» What to produce:
Set down word for word the lines that begin the entries and run through the line containing "1. **Información General**". Give nothing further.

Stored items from a collection
▽
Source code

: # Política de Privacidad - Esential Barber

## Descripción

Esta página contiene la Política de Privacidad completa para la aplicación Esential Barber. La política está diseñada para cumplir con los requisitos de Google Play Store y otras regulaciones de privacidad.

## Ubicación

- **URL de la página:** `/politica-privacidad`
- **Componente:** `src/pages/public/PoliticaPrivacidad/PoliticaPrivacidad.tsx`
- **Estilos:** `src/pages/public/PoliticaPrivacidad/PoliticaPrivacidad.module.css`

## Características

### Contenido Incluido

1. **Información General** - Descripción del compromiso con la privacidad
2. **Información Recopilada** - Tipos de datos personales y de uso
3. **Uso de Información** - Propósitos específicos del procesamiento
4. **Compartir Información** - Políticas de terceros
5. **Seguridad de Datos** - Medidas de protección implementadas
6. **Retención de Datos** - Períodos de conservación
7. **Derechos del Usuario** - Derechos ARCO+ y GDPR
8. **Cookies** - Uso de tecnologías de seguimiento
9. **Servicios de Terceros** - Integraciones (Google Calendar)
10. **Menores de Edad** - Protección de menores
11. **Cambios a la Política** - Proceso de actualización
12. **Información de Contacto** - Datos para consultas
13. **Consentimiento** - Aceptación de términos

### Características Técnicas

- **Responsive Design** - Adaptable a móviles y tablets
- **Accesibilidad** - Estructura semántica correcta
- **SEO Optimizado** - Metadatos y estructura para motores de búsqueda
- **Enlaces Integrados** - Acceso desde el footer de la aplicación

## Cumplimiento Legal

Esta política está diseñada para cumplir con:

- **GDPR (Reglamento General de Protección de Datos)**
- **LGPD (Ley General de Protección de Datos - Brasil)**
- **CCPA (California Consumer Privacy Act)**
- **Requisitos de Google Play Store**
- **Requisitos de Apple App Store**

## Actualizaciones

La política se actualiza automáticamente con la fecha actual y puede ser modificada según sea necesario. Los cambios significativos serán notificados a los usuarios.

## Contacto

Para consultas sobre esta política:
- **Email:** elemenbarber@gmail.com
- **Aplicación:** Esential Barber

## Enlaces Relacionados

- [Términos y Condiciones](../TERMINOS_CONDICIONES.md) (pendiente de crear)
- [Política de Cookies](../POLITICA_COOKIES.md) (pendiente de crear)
△
» Task solution:
Source code

: # Política de Privacidad - Esential Barber

## Descripción

Esta página contiene la Política de Privacidad completa para la aplicación Esential Barber. La política está diseñada para cumplir con los requisitos de Google Play Store y otras regulaciones de privacidad.

## Ubicación

- **URL de la página:** `/politica-privacidad`
- **Componente:** `src/pages/public/PoliticaPrivacidad/PoliticaPrivacidad.tsx`
- **Estilos:** `src/pages/public/PoliticaPrivacidad/PoliticaPrivacidad.module.css`

## Características

### Contenido Incluido

1. **Información General** - Descripción del compromiso con la privacidad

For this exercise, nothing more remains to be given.